A Vauxhall Cicesbeo, 1805
A cicesbeo was the male friend of a married woman who accompanied her to events and served as a companion.
It’s not surprising that Smart picked Vauxhall Gardens as an example to illustrate London’s unfortunate cloacal situation. The eighteenth century was a period in which public, paid-for entertainments flourished – which meant that more and more people were spending time outside their homes, or the homes of their friends and family (where a chamberpot would always be handy).
‘Respectable’ women, in particular, were suddenly in a situation where access to a discreet and reasonably hygenic toilet facility could not be taken for granted. In Vauxhall, a communal women’s privy appears to have existed, and was illustrated in a satirical print by the artist Thomas Rowlandson, although this may be an exaggerated representation – Rowlandson was known for his scatological and titillating images of women. Still, many women – and men – must have taken advantage of the garden’s dark corners and convenient plants.
Writing in the 1750s, the Venetian adventurer Giacomo Casanova was struck, when visiting London, at ‘the hinder parts of persons relieving nature in the bushes’ in London’s parks and gardens. This may have been a discreet solution, but a dangerous one for women in particular, for the darker parts of Vauxhall Gardens were known for drunkenness and debauchery, and a woman ran the risk of being harassed and assaulted by men.

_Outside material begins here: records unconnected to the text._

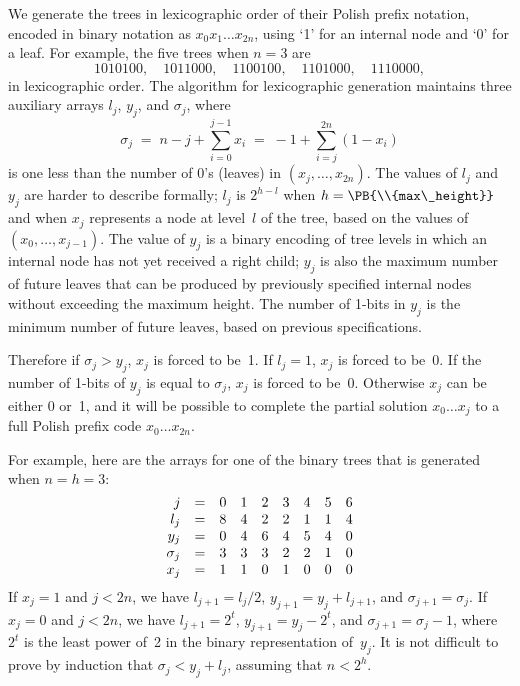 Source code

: We generate the trees in lexicographic order of their Polish prefix
notation, encoded in binary notation as $x_0x_1\ldots x_{2n}$, using `1'
for an internal node and `0' for a leaf. For example, the five
trees when $n=3$ are
$$1010100,\quad 1011000,\quad 1100100,\quad 1101000,\quad 1110000,$$
in lexicographic order. The algorithm for lexicographic generation maintains
three auxiliary arrays $l_j$, $y_j$, and $\sigma_j$, where
$$\sigma_j\;=\;n-j+\sum_{i=0}^{j-1}x_i\;=\;-1+\sum_{i=j}^{2n}(1-x_i)$$
is one less than the number of 0's (leaves) in $(x_j,\ldots,x_{2n})$.
The values of $l_j$ and $y_j$ are harder
to describe formally; $l_j$ is $2^{h-l}$ when $h=\PB{\\{max\_height}}$ and when
$x_j$ represents a node at level~$l$ of the tree, based on the values
of $(x_0,\ldots,x_{j-1})$. The value of $y_j$ is a binary encoding of
tree levels in which an internal node has not yet received a right child;
$y_j$ is also the maximum number of future leaves that can be produced by
previously specified internal nodes without exceeding the maximum height.
The number of 1-bits in $y_j$ is the minimum number of future leaves,
based on previous specifications.

Therefore if $\sigma_j>y_j$, $x_j$ is forced to be~1. If $l_j=1$,
$x_j$ is forced to be~0. If the number of 1-bits of $y_j$ is equal
to $\sigma_j$, $x_j$ is forced to be~0. Otherwise $x_j$ can be
either 0 or~1, and it will be possible to complete the partial
solution $x_0\ldots x_j$ to a full Polish prefix code $x_0\ldots x_{2n}$.

For example, here are the arrays for one of the binary trees
that is generated when $n=h=3$:
$$\vcenter{\halign{$\hfil#$\quad=&&\quad#\cr
j       &0&1&2&3&4&5&6\cr
l_j     &8&4&2&2&1&1&4\cr
y_j     &0&4&6&4&5&4&0\cr
\sigma_j&3&3&3&2&2&1&0\cr
x_j     &1&1&0&1&0&0&0\cr}}$$
If $x_j=1$ and $j<2n$, we have $l_{j+1}=l_j/2$, $y_{j+1}=y_j+l_{j+1}$,
and $\sigma_{j+1}=\sigma_j$. If $x_j=0$ and $j<2n$, we have $l_{j+1}=
2^t$, $y_{j+1}=y_j-2^t$, and $\sigma_{j+1}=\sigma_j-1$, where $2^t$ is the
least power of~2 in the binary representation of~$y_j$. It is not difficult to
prove by induction that $\sigma_j<y_j+l_j$, assuming that $n<2^h$.

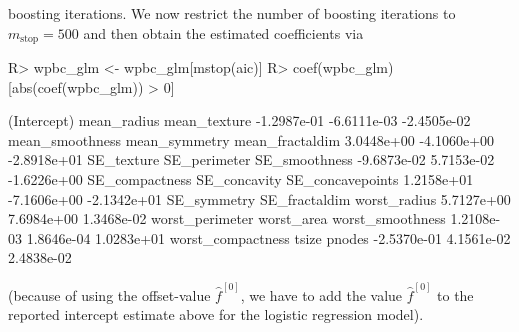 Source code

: \documentclass{article}
\newcommand{\Robject}[1]{\texttt{#1}}
\newenvironment{Schunk}{}{}
\begin{document}
boosting iterations. 
We now restrict the number of boosting iterations to 
$m_\text{stop} = 500$ and then obtain the estimated
coefficients via 
\begin{Schunk}
\begin{Sinput}
R> wpbc_glm <- wpbc_glm[mstop(aic)]
R> coef(wpbc_glm)[abs(coef(wpbc_glm)) > 0]
\end{Sinput}
\begin{Soutput}
      (Intercept)       mean_radius      mean_texture 
      -1.2987e-01       -6.6111e-03       -2.4505e-02 
  mean_smoothness     mean_symmetry   mean_fractaldim 
       3.0448e+00       -4.1060e+00       -2.8918e+01 
       SE_texture      SE_perimeter     SE_smoothness 
      -9.6873e-02        5.7153e-02       -1.6226e+00 
   SE_compactness      SE_concavity  SE_concavepoints 
       1.2158e+01       -7.1606e+00       -2.1342e+01 
      SE_symmetry     SE_fractaldim      worst_radius 
       5.7127e+00        7.6984e+00        1.3468e-02 
  worst_perimeter        worst_area  worst_smoothness 
       1.2108e-03        1.8646e-04        1.0283e+01 
worst_compactness             tsize            pnodes 
      -2.5370e-01        4.1561e-02        2.4838e-02 
\end{Soutput}
\end{Schunk}
(because of using the offset-value $\hat{f}^{[0]}$, we have to add the value
$\hat{f}^{[0]}$ to the reported intercept estimate above for the logistic
regression model). 
\end{document}
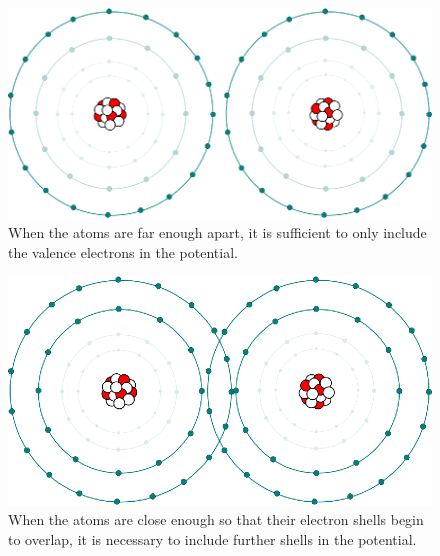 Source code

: \documentclass{article}
\begin{document}


\begin{figure}[H]
  \centering
  \includegraphics[scale=0.9]{img/pseudo-pot-far.eps}
  \caption{When the atoms are far enough apart, it is sufficient to only include the valence electrons in the potential.}
  \label{fig:pseudo-pot-far}
\end{figure}

\begin{figure}[H]
  \centering
  \includegraphics[scale=0.9]{img/pseudo-pot-near.eps}
  \caption{When the atoms are close enough so that their electron shells begin to overlap, it is necessary to include further shells in the potential.}
  \label{fig:pseudo-pot-near}
\end{figure}
\end{document}
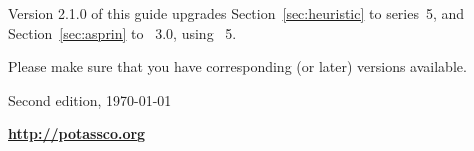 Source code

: \smallskip
\noindent
Version 2.1.0 of this guide upgrades Section~\ref{sec:heuristic} to \clingo{} series~5,
and Section~\ref{sec:asprin} to \asprin~3.0, using \clingo~5.

\medskip
\noindent
Please make sure that you have corresponding (or later) versions available.

\vfill

\begin{center}
  
\end{center}

\vfill

\noindent
Second edition, \today\ %

\bigskip
\noindent
{\LARGE\bf\url{http://potassco.org}}






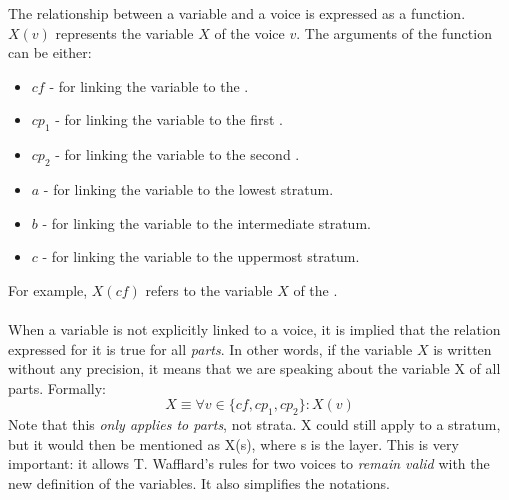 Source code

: The relationship between a variable and a voice is expressed as a function. $X(v)$ represents the variable $X$ of the voice $v$. The arguments of the function can be either:
\begin{itemize}
    \item $\mathit{cf}$ - for linking the variable to the \cf.
    \item $cp_1$ - for linking the variable to the first \cp.
    \item $cp_2$ - for linking the variable to the second \cp.
    \item $a$ - for linking the variable to the lowest stratum.
    \item $b$ - for linking the variable to the intermediate stratum.
    \item $c$ - for linking the variable to the uppermost stratum.
  \end{itemize}

\noindent For example, $X(\mathit{cf})$ refers to the variable $X$ of the \cf.

\paragraph{}
When a variable is not explicitly linked to a voice, it is implied that the relation expressed for it is true for all \textit{parts}. In other words, if the variable $X$ is written without any precision, it means that we are speaking about the variable X of all parts. Formally:
\begin{equation}
    X \equiv \forall v \in \{\mathit{cf}, cp_1, cp_2\}: X(v)    
\end{equation}
Note that this \textit{only applies to parts}, not strata. X could still apply to a stratum, but it would then be mentioned as X(s), where s is the layer. 
This is very important: it allows T. Wafflard's rules for two voices to \textit{remain valid} with the new definition of the variables. It also simplifies the notations. 

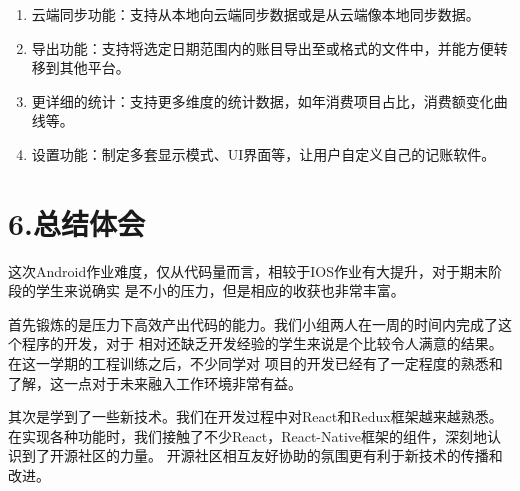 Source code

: \documentclass{article}
\begin{document}
\begin{enumerate}%

\item{}
云端同步功能：支持从本地向云端同步数据或是从云端像本地同步数据。%

\item{}
导出功能：支持将选定日期范围内的账目导出至或格式的文件中，并能方便转移到其他平台。%

\item{}
更详细的统计：支持更多维度的统计数据，如年消费项目占比，消费额变化曲线等。%

\item{}
设置功能：制定多套显示模式、UI界面等，让用户自定义自己的记账软件。%
\end{enumerate}%

\section{6.\hspace*{0.5em}总结体会}\label{section}%

\noindent{}这次Android作业难度，仅从代码量而言，相较于IOS作业有大提升，对于期末阶段的学生来说确实
是不小的压力，但是相应的收获也非常丰富。%

首先锻炼的是压力下高效产出代码的能力。我们小组两人在一周的时间内完成了这个程序的开发，对于
相对还缺乏开发经验的学生来说是个比较令人满意的结果。在这一学期的工程训练之后，不少同学对
项目的开发已经有了一定程度的熟悉和了解，这一点对于未来融入工作环境非常有益。%

其次是学到了一些新技术。我们在开发过程中对React和Redux框架越来越熟悉。
在实现各种功能时，我们接触了不少React，React-Native框架的组件，深刻地认识到了开源社区的力量。
开源社区相互友好协助的氛围更有利于新技术的传播和改进。%
\end{document}
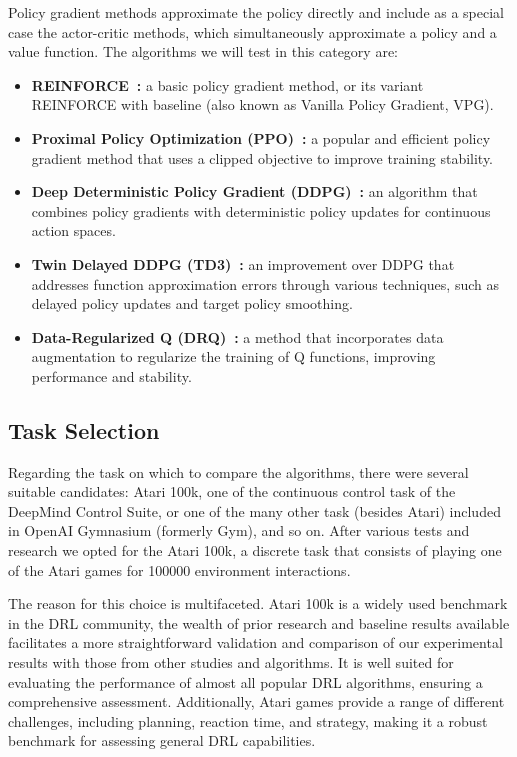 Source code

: Policy gradient methods approximate the policy directly and include as a special case the actor-critic methods, which simultaneously approximate a policy and a value function. The algorithms we will test in this category are:
\begin{itemize}
	\item \textbf{REINFORCE~\cite[Chapter~13]{sutton:rl}:} a basic policy gradient method, or its variant REINFORCE with baseline (also known as Vanilla Policy Gradient, VPG).
	\item \textbf{Proximal Policy Optimization (PPO)~\cite{schulman:ppo}:} a popular and efficient policy gradient method that uses a clipped objective to improve training stability.
	\item \textbf{Deep Deterministic Policy Gradient (DDPG)~\cite{lillicrap:ddpg}:} an algorithm that combines policy gradients with deterministic policy updates for continuous action spaces.
	\item \textbf{Twin Delayed DDPG (TD3)~\cite{fujimoto:td3}:} an improvement over DDPG that addresses function approximation errors through various techniques, such as delayed policy updates and target policy smoothing.
	\item \textbf{Data-Regularized Q (DRQ)~\cite{kostrikov:drq}:} a method that incorporates data augmentation to regularize the training of Q functions, improving performance and stability.
\end{itemize}


\subsection{Task Selection}
\label{subsec:task_selection}

Regarding the task on which to compare the algorithms, there were several suitable candidates: Atari 100k, one of the continuous control task of the DeepMind Control Suite, or one of the many other task (besides Atari) included in OpenAI Gymnasium (formerly Gym), and so on. After various tests and research we opted for the Atari 100k, a discrete task that consists of playing one of the Atari games for \num{100000} environment interactions.

The reason for this choice is multifaceted. Atari 100k is a widely used benchmark in the DRL community, the wealth of prior research and baseline results available facilitates a more straightforward validation and comparison of our experimental results with those from other studies and algorithms. It is well suited for evaluating the performance of almost all popular DRL algorithms, ensuring a comprehensive assessment. Additionally, Atari games provide a range of different challenges, including planning, reaction time, and strategy, making it a robust benchmark for assessing general DRL capabilities.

The very wealthiest patrons, who arrived by carriage and were accompanied by servants, would have been able to retreat discreetly to their carriages or a private nook and make use of a chamberpot, but for most visitors to the pleasure gardens, there was no pleasure at all in answering the call of nature. As was the case with so many aspects of London’s pleasure gardens, the glittering surface hid a rather nastier reality.